[Collected data]
+---+

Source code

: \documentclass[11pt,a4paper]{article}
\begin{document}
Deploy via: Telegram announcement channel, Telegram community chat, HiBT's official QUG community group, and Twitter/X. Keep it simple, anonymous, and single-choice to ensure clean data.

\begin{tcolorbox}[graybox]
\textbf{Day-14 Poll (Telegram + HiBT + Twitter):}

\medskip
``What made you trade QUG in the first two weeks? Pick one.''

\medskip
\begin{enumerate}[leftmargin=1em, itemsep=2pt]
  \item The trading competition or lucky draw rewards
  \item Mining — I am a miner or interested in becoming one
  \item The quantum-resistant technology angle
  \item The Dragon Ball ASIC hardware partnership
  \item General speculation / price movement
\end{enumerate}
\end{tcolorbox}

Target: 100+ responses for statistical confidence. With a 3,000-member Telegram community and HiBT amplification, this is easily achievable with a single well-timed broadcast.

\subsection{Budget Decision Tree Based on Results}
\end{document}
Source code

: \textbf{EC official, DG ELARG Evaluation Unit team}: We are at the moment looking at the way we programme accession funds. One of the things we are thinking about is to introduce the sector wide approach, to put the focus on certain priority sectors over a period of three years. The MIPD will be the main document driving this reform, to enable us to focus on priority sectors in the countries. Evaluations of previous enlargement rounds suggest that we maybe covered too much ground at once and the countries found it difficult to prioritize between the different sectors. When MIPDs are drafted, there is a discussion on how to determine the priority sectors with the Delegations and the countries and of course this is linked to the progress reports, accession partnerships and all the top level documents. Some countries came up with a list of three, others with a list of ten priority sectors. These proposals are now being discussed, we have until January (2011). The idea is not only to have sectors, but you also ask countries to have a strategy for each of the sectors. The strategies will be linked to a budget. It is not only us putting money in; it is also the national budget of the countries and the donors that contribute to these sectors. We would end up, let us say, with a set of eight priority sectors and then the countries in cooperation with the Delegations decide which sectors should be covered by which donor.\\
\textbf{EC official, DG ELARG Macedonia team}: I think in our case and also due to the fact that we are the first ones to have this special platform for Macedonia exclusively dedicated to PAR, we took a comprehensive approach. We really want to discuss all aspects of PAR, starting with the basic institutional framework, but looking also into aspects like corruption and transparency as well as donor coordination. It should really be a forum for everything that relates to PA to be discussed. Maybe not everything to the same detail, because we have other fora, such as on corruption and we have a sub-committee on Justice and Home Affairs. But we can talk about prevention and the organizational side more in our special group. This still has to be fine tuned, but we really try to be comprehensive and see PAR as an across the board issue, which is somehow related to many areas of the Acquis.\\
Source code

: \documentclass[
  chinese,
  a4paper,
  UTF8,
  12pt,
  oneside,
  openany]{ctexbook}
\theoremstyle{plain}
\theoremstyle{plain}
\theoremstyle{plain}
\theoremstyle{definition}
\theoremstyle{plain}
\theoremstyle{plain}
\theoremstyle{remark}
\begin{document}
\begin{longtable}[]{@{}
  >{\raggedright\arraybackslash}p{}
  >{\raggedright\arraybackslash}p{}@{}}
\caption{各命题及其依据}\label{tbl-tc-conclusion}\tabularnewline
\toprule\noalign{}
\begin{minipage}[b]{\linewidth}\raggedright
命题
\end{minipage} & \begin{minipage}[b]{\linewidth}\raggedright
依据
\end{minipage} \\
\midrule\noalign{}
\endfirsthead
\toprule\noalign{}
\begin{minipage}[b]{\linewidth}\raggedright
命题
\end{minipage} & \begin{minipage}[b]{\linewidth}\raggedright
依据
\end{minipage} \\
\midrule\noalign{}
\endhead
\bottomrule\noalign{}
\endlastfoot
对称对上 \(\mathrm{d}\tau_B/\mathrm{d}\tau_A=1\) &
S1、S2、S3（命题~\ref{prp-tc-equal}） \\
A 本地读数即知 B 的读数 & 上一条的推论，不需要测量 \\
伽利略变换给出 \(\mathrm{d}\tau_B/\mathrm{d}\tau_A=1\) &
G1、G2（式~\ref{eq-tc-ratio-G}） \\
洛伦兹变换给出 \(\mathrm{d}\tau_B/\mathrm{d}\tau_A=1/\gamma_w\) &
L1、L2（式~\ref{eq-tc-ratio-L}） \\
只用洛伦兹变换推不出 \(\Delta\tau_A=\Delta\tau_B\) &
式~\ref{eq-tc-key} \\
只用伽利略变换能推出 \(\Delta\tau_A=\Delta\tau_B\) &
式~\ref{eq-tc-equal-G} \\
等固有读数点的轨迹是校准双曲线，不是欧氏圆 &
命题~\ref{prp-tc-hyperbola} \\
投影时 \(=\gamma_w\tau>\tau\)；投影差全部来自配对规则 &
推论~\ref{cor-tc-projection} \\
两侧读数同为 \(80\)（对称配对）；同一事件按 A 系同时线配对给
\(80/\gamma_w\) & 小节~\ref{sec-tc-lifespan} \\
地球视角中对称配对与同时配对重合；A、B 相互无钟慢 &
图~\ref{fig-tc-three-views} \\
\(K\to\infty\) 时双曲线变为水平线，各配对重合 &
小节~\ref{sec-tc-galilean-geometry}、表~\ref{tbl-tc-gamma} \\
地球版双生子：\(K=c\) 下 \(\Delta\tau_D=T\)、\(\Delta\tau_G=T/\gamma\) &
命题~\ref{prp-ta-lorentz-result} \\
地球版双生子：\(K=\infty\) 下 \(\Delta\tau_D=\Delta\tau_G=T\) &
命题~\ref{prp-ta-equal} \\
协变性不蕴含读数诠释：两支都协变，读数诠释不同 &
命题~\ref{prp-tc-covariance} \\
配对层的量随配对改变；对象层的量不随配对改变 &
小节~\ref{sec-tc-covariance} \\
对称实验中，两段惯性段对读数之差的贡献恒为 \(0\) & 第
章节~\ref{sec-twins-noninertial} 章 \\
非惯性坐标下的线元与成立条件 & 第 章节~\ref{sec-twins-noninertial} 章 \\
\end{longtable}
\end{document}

+---+

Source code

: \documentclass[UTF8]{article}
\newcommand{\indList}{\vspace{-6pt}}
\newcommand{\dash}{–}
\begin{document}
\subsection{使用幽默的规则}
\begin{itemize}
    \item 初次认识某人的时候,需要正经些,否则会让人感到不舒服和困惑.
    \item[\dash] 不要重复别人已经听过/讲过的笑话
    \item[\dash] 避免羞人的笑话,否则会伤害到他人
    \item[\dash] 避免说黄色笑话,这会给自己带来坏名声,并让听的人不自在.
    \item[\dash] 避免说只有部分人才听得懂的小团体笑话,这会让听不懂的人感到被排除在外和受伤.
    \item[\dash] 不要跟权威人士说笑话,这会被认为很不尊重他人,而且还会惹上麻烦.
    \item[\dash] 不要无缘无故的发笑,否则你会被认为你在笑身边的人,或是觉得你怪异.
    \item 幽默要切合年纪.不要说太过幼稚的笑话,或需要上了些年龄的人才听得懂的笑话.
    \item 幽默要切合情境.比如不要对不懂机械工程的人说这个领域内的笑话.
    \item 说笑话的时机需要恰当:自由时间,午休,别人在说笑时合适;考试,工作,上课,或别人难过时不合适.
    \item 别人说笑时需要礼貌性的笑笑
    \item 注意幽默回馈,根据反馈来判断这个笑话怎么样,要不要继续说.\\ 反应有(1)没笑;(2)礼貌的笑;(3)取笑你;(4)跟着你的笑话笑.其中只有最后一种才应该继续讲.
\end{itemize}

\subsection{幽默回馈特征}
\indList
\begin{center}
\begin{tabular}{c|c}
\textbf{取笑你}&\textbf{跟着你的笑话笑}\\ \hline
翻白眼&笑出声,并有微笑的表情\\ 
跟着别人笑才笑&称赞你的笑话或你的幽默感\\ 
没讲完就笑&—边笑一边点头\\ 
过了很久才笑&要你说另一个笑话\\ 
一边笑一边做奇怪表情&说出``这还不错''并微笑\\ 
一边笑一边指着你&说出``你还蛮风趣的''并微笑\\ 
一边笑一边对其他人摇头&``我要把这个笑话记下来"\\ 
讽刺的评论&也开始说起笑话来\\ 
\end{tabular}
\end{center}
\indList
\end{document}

+---+

Required action:
Pull every line containing "covariance" out of the records.

Exercise solution:
命题~\ref{prp-tc-covariance} \\
小节~\ref{sec-tc-covariance} \\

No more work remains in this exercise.